→ What you have to do:
Transcribe the data underneath exactly. No images belong in your version.

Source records
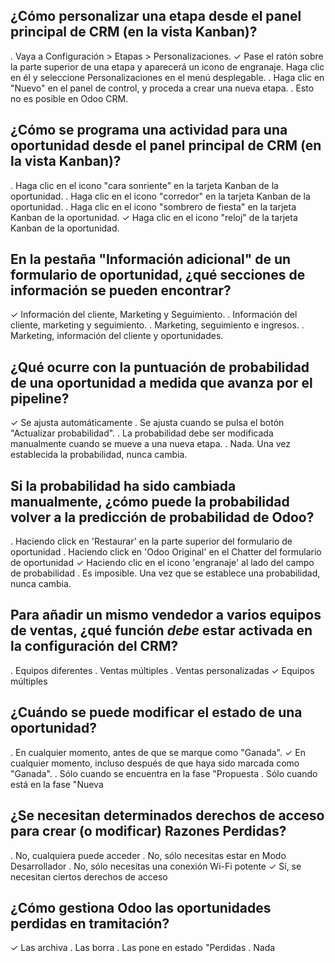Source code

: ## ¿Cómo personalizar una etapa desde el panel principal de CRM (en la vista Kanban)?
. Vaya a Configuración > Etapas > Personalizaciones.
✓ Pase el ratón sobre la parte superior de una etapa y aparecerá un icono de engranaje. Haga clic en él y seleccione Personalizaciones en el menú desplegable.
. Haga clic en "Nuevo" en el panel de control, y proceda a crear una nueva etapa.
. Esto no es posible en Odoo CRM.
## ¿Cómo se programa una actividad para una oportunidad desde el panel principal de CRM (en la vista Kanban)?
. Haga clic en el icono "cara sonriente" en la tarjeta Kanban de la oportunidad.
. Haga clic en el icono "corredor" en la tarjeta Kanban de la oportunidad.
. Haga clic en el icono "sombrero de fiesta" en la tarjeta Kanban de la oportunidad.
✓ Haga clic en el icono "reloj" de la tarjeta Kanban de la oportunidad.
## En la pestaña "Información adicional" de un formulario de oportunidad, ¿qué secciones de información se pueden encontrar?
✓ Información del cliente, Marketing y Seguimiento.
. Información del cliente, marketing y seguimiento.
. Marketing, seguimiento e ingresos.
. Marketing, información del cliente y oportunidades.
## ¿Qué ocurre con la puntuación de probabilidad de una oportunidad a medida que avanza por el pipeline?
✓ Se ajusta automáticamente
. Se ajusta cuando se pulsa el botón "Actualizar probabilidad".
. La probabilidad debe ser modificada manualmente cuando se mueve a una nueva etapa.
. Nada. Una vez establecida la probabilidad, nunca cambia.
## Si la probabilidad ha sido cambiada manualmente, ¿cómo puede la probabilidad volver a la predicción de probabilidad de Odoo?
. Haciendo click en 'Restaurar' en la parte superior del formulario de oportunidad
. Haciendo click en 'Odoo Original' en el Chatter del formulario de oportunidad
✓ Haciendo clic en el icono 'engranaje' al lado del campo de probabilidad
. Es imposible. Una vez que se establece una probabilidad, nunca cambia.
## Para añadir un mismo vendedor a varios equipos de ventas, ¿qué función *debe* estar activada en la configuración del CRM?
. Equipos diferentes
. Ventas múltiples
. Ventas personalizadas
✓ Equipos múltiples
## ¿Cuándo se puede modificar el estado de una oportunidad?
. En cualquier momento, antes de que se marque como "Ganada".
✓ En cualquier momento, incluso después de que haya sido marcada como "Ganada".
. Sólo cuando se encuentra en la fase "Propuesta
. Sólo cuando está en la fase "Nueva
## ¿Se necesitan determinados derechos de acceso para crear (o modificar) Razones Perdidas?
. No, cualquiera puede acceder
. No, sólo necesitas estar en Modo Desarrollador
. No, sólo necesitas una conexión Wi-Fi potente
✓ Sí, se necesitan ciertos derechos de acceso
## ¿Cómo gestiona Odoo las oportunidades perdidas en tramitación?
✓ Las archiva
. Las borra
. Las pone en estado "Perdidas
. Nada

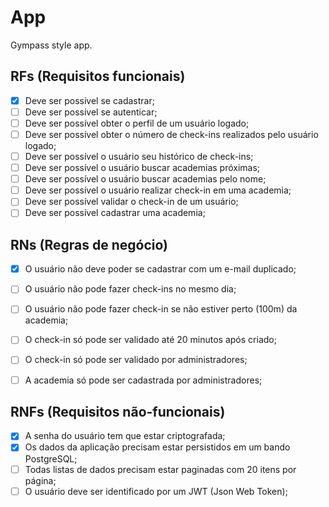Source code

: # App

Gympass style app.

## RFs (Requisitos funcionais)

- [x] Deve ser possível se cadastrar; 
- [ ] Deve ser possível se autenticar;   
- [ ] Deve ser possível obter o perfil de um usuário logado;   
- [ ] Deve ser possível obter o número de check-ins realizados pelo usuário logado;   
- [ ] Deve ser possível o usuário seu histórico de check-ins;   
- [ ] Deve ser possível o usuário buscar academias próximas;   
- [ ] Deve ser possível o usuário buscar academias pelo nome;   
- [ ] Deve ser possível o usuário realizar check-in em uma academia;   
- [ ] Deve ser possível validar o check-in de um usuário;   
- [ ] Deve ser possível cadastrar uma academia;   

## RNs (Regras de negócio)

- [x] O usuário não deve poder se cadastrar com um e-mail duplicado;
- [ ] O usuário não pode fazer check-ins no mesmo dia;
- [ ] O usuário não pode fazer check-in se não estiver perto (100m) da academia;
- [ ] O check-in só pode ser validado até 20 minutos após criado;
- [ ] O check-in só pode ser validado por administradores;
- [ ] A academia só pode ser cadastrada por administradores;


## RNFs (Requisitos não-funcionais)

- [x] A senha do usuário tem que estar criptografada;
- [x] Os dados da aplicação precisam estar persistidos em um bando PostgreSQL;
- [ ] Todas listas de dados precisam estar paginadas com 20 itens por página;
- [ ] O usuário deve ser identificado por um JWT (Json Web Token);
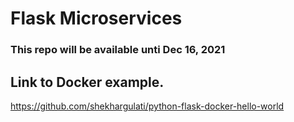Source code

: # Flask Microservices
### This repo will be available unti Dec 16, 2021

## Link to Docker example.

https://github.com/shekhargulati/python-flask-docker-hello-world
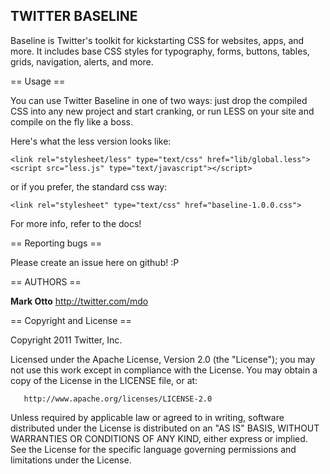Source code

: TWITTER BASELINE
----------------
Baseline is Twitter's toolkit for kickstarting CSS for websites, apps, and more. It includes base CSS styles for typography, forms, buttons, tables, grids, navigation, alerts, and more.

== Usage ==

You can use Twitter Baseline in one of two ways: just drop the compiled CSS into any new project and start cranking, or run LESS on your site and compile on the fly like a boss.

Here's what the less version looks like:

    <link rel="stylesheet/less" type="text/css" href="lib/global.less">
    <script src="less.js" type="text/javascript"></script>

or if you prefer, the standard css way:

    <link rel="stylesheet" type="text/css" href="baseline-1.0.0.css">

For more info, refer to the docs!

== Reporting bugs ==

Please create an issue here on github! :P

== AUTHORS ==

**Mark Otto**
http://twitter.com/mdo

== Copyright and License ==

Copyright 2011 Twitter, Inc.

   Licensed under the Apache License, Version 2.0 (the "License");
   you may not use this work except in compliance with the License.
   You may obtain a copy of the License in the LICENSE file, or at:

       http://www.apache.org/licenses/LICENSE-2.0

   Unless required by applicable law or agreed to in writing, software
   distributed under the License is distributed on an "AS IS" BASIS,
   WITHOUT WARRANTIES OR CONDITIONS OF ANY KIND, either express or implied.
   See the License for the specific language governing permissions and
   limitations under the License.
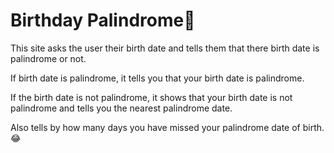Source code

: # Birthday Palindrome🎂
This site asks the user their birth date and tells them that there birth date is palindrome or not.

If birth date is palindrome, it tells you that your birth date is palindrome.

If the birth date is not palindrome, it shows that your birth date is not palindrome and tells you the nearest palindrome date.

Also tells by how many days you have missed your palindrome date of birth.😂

→ Result of this exercise:
Source code

: ## ¿Cómo personalizar una etapa desde el panel principal de CRM (en la vista Kanban)?
. Vaya a Configuración > Etapas > Personalizaciones.
✓ Pase el ratón sobre la parte superior de una etapa y aparecerá un icono de engranaje. Haga clic en él y seleccione Personalizaciones en el menú desplegable.
. Haga clic en "Nuevo" en el panel de control, y proceda a crear una nueva etapa.
. Esto no es posible en Odoo CRM.
## ¿Cómo se programa una actividad para una oportunidad desde el panel principal de CRM (en la vista Kanban)?
. Haga clic en el icono "cara sonriente" en la tarjeta Kanban de la oportunidad.
. Haga clic en el icono "corredor" en la tarjeta Kanban de la oportunidad.
. Haga clic en el icono "sombrero de fiesta" en la tarjeta Kanban de la oportunidad.
✓ Haga clic en el icono "reloj" de la tarjeta Kanban de la oportunidad.
## En la pestaña "Información adicional" de un formulario de oportunidad, ¿qué secciones de información se pueden encontrar?
✓ Información del cliente, Marketing y Seguimiento.
. Información del cliente, marketing y seguimiento.
. Marketing, seguimiento e ingresos.
. Marketing, información del cliente y oportunidades.
## ¿Qué ocurre con la puntuación de probabilidad de una oportunidad a medida que avanza por el pipeline?
✓ Se ajusta automáticamente
. Se ajusta cuando se pulsa el botón "Actualizar probabilidad".
. La probabilidad debe ser modificada manualmente cuando se mueve a una nueva etapa.
. Nada. Una vez establecida la probabilidad, nunca cambia.
## Si la probabilidad ha sido cambiada manualmente, ¿cómo puede la probabilidad volver a la predicción de probabilidad de Odoo?
. Haciendo click en 'Restaurar' en la parte superior del formulario de oportunidad
. Haciendo click en 'Odoo Original' en el Chatter del formulario de oportunidad
✓ Haciendo clic en el icono 'engranaje' al lado del campo de probabilidad
. Es imposible. Una vez que se establece una probabilidad, nunca cambia.
## Para añadir un mismo vendedor a varios equipos de ventas, ¿qué función *debe* estar activada en la configuración del CRM?
. Equipos diferentes
. Ventas múltiples
. Ventas personalizadas
✓ Equipos múltiples
## ¿Cuándo se puede modificar el estado de una oportunidad?
. En cualquier momento, antes de que se marque como "Ganada".
✓ En cualquier momento, incluso después de que haya sido marcada como "Ganada".
. Sólo cuando se encuentra en la fase "Propuesta
. Sólo cuando está en la fase "Nueva
## ¿Se necesitan determinados derechos de acceso para crear (o modificar) Razones Perdidas?
. No, cualquiera puede acceder
. No, sólo necesitas estar en Modo Desarrollador
. No, sólo necesitas una conexión Wi-Fi potente
✓ Sí, se necesitan ciertos derechos de acceso
## ¿Cómo gestiona Odoo las oportunidades perdidas en tramitación?
✓ Las archiva
. Las borra
. Las pone en estado "Perdidas
. Nada

Source code

: # App

Gympass style app.

## RFs (Requisitos funcionais)

- [x] Deve ser possível se cadastrar; 
- [ ] Deve ser possível se autenticar;   
- [ ] Deve ser possível obter o perfil de um usuário logado;   
- [ ] Deve ser possível obter o número de check-ins realizados pelo usuário logado;   
- [ ] Deve ser possível o usuário seu histórico de check-ins;   
- [ ] Deve ser possível o usuário buscar academias próximas;   
- [ ] Deve ser possível o usuário buscar academias pelo nome;   
- [ ] Deve ser possível o usuário realizar check-in em uma academia;   
- [ ] Deve ser possível validar o check-in de um usuário;   
- [ ] Deve ser possível cadastrar uma academia;   

## RNs (Regras de negócio)

- [x] O usuário não deve poder se cadastrar com um e-mail duplicado;
- [ ] O usuário não pode fazer check-ins no mesmo dia;
- [ ] O usuário não pode fazer check-in se não estiver perto (100m) da academia;
- [ ] O check-in só pode ser validado até 20 minutos após criado;
- [ ] O check-in só pode ser validado por administradores;
- [ ] A academia só pode ser cadastrada por administradores;


## RNFs (Requisitos não-funcionais)

- [x] A senha do usuário tem que estar criptografada;
- [x] Os dados da aplicação precisam estar persistidos em um bando PostgreSQL;
- [ ] Todas listas de dados precisam estar paginadas com 20 itens por página;
- [ ] O usuário deve ser identificado por um JWT (Json Web Token);
Source code

: # Flask Microservices
### This repo will be available unti Dec 16, 2021

## Link to Docker example.

https://github.com/shekhargulati/python-flask-docker-hello-world
Source code

: TWITTER BASELINE
----------------
Baseline is Twitter's toolkit for kickstarting CSS for websites, apps, and more. It includes base CSS styles for typography, forms, buttons, tables, grids, navigation, alerts, and more.

== Usage ==

You can use Twitter Baseline in one of two ways: just drop the compiled CSS into any new project and start cranking, or run LESS on your site and compile on the fly like a boss.

Here's what the less version looks like:

    <link rel="stylesheet/less" type="text/css" href="lib/global.less">
    <script src="less.js" type="text/javascript"></script>

or if you prefer, the standard css way:

    <link rel="stylesheet" type="text/css" href="baseline-1.0.0.css">

For more info, refer to the docs!

== Reporting bugs ==

Please create an issue here on github! :P

== AUTHORS ==

**Mark Otto**
http://twitter.com/mdo

== Copyright and License ==

Copyright 2011 Twitter, Inc.

   Licensed under the Apache License, Version 2.0 (the "License");
   you may not use this work except in compliance with the License.
   You may obtain a copy of the License in the LICENSE file, or at:

       http://www.apache.org/licenses/LICENSE-2.0

   Unless required by applicable law or agreed to in writing, software
   distributed under the License is distributed on an "AS IS" BASIS,
   WITHOUT WARRANTIES OR CONDITIONS OF ANY KIND, either express or implied.
   See the License for the specific language governing permissions and
   limitations under the License.
Source code

: # Birthday Palindrome🎂
This site asks the user their birth date and tells them that there birth date is palindrome or not.

If birth date is palindrome, it tells you that your birth date is palindrome.

If the birth date is not palindrome, it shows that your birth date is not palindrome and tells you the nearest palindrome date.

Also tells by how many days you have missed your palindrome date of birth.😂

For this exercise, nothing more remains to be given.